> **What is expected**
Could you reproduce the lines below from the one with "Dependencies include Unity" through the one with "1. Virtual Objects"? Keep both ends and add nothing.

> **Material provided**
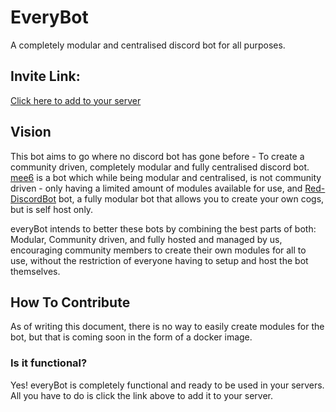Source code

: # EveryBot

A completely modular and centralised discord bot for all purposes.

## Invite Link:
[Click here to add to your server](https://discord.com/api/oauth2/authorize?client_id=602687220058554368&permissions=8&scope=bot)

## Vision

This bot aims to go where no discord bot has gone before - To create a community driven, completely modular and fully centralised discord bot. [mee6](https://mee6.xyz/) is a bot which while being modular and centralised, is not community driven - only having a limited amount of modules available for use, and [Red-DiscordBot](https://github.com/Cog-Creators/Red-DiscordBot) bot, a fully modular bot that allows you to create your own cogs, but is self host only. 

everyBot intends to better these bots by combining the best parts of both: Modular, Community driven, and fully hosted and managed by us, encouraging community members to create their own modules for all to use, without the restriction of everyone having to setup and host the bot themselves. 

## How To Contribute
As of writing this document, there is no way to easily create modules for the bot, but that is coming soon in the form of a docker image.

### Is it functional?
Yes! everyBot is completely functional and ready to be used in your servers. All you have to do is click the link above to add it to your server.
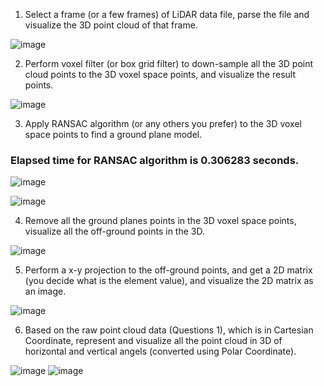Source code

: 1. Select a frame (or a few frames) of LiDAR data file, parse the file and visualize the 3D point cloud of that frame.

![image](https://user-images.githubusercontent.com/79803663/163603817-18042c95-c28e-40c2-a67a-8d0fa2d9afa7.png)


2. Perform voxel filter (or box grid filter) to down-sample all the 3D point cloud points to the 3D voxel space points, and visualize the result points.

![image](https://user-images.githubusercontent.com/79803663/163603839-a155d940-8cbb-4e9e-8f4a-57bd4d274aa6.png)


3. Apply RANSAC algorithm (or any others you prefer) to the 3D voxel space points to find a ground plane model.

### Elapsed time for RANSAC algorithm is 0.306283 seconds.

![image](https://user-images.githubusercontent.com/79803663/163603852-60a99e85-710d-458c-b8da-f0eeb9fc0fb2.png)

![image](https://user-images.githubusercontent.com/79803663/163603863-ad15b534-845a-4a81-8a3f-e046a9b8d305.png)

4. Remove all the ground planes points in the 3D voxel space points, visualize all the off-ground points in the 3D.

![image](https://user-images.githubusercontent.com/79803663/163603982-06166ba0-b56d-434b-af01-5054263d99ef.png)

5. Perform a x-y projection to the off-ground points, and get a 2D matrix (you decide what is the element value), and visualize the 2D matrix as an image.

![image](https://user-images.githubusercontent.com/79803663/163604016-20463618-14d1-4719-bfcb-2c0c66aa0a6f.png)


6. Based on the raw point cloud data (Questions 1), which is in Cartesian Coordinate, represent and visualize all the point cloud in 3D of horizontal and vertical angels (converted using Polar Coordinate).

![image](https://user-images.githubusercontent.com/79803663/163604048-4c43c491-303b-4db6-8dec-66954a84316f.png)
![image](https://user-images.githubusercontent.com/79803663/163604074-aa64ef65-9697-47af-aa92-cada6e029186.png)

...

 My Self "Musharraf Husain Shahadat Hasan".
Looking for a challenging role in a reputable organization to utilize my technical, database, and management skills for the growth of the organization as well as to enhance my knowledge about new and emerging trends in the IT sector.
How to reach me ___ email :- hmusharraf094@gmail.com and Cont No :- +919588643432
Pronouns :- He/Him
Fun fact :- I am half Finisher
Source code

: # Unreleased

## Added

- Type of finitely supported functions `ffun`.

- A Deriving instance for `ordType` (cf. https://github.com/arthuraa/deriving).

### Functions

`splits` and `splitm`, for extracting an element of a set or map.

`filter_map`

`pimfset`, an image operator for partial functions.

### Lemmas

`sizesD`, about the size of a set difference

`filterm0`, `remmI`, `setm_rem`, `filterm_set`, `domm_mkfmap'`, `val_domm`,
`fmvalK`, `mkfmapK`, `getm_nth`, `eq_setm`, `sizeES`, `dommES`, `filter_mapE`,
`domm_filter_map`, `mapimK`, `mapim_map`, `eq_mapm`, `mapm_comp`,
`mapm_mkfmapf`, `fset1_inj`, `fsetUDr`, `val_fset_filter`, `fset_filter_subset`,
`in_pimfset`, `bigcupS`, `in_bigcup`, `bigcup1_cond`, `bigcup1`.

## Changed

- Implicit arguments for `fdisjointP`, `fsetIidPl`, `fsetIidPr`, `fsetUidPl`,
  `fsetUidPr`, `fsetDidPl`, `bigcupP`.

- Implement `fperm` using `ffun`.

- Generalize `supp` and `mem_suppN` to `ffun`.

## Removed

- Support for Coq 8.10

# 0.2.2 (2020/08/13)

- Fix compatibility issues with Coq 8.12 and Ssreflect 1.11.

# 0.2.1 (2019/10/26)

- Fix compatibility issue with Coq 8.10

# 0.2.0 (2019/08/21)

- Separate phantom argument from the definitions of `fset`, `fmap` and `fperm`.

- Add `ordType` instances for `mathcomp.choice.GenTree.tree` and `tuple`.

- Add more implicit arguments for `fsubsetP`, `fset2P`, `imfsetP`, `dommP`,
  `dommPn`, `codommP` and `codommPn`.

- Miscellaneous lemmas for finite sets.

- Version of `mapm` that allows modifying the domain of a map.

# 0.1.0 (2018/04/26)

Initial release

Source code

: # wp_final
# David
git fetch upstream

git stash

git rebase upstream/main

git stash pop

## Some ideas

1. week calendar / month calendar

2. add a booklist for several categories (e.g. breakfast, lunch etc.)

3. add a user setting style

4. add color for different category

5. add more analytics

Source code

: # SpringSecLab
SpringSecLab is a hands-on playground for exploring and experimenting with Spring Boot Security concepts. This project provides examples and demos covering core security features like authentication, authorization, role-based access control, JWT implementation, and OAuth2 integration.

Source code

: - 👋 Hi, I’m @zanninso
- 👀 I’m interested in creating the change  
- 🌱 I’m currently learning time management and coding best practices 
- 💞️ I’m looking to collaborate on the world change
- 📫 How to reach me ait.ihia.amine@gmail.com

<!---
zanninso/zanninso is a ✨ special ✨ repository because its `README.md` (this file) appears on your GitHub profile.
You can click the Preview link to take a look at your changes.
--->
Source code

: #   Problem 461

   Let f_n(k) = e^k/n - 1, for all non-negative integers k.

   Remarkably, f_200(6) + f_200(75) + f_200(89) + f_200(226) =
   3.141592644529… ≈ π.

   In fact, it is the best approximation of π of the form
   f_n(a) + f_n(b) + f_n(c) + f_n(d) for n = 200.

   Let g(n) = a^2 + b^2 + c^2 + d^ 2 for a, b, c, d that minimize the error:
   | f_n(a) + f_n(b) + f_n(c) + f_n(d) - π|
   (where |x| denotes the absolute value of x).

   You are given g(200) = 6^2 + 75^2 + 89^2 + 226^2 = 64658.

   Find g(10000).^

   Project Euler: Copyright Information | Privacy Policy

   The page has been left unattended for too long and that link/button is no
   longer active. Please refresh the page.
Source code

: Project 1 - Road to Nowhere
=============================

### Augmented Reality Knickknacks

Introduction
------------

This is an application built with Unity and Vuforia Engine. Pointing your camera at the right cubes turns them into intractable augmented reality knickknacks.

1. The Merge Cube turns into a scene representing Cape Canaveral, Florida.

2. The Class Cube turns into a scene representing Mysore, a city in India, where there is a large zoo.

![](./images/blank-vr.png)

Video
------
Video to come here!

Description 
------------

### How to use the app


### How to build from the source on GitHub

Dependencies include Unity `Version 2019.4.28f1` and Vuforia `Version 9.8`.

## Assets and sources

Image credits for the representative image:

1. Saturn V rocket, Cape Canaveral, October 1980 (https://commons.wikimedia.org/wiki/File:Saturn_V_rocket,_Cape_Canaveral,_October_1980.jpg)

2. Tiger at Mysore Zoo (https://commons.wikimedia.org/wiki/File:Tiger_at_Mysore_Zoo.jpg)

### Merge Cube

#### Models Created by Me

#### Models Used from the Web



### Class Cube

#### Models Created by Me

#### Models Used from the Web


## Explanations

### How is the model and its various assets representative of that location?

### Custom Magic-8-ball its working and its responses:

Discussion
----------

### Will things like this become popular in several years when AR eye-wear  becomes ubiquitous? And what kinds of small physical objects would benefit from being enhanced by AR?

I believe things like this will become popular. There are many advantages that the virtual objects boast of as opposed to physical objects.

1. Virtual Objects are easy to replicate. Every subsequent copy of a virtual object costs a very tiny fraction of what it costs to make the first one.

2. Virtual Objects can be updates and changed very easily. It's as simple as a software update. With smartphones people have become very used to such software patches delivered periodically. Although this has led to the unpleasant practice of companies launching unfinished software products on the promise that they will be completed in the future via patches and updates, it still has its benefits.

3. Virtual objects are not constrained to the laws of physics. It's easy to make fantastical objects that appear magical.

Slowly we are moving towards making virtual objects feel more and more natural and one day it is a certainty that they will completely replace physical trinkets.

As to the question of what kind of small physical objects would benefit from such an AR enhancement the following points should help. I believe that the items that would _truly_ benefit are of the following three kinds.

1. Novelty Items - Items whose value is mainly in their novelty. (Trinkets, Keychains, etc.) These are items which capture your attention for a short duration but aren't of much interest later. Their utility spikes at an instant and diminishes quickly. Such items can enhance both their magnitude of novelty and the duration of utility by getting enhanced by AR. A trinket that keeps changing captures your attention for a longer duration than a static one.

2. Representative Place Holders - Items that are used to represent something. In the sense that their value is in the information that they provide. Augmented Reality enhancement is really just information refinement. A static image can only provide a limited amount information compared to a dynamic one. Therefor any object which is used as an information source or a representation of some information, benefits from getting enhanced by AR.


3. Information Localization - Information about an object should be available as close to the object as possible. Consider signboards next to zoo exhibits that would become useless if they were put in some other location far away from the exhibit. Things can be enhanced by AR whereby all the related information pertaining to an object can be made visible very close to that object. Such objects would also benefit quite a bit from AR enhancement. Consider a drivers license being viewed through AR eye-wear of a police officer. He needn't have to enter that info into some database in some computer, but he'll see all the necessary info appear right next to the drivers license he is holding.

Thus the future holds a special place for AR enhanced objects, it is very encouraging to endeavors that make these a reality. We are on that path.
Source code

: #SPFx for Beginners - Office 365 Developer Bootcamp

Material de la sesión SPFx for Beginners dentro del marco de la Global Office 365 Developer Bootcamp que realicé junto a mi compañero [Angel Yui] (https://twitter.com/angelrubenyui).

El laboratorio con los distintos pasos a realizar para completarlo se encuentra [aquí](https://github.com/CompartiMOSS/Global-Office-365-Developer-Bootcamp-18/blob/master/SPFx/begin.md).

---

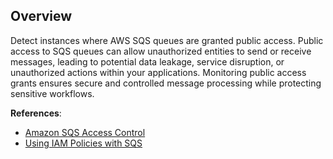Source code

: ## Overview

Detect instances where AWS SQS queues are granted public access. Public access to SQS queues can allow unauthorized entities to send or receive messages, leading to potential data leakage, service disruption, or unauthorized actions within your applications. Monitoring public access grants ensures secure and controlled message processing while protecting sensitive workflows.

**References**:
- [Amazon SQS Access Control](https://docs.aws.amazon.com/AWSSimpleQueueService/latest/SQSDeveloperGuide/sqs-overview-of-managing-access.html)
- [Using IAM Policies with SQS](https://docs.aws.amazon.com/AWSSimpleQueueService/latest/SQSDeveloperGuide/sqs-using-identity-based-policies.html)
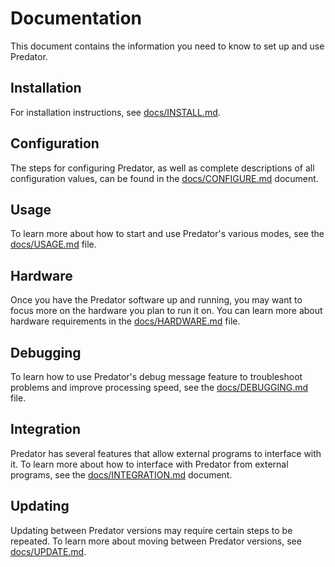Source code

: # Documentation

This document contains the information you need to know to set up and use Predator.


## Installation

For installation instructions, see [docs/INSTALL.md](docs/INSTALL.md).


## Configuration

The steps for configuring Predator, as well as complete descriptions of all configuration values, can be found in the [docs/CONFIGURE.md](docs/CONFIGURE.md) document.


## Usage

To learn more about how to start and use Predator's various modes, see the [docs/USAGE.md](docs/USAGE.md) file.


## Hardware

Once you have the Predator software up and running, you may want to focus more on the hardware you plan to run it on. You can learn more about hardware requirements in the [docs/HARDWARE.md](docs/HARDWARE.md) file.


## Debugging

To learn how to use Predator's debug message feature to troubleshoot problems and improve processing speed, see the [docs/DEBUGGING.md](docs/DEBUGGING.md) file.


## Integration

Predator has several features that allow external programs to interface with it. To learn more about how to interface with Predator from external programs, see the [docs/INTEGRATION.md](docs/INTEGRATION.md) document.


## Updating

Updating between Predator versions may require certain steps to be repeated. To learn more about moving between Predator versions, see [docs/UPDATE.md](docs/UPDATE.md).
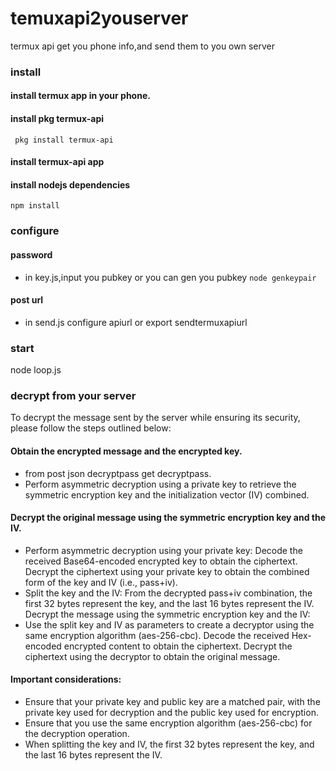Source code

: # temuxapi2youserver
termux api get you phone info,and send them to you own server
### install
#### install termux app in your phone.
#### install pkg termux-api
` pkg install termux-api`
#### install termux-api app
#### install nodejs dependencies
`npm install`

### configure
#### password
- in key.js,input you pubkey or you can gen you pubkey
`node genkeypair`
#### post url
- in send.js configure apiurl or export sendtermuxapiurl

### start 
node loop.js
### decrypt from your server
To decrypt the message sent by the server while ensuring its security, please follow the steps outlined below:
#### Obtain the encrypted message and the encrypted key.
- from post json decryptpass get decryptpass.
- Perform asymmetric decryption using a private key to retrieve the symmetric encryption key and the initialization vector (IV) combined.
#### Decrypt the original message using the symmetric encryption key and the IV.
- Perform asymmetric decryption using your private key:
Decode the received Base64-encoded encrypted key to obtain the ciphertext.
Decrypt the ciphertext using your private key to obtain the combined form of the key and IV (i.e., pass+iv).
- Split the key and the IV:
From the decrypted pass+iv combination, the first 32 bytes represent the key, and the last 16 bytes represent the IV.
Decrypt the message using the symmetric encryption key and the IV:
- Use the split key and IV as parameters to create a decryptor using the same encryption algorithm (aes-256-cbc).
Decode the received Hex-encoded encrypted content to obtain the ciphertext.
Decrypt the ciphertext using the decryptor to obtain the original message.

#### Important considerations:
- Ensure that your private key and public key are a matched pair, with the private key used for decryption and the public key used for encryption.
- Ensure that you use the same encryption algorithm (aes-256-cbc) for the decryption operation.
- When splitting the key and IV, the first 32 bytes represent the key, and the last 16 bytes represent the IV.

> **Written solution**
Dependencies include Unity `Version 2019.4.28f1` and Vuforia `Version 9.8`.

## Assets and sources

Image credits for the representative image:

1. Saturn V rocket, Cape Canaveral, October 1980 (https://commons.wikimedia.org/wiki/File:Saturn_V_rocket,_Cape_Canaveral,_October_1980.jpg)

2. Tiger at Mysore Zoo (https://commons.wikimedia.org/wiki/File:Tiger_at_Mysore_Zoo.jpg)

### Merge Cube

#### Models Created by Me

#### Models Used from the Web



### Class Cube

#### Models Created by Me

#### Models Used from the Web


## Explanations

### How is the model and its various assets representative of that location?

### Custom Magic-8-ball its working and its responses:

Discussion
----------

### Will things like this become popular in several years when AR eye-wear  becomes ubiquitous? And what kinds of small physical objects would benefit from being enhanced by AR?

I believe things like this will become popular. There are many advantages that the virtual objects boast of as opposed to physical objects.

1. Virtual Objects are easy to replicate. Every subsequent copy of a virtual object costs a very tiny fraction of what it costs to make the first one.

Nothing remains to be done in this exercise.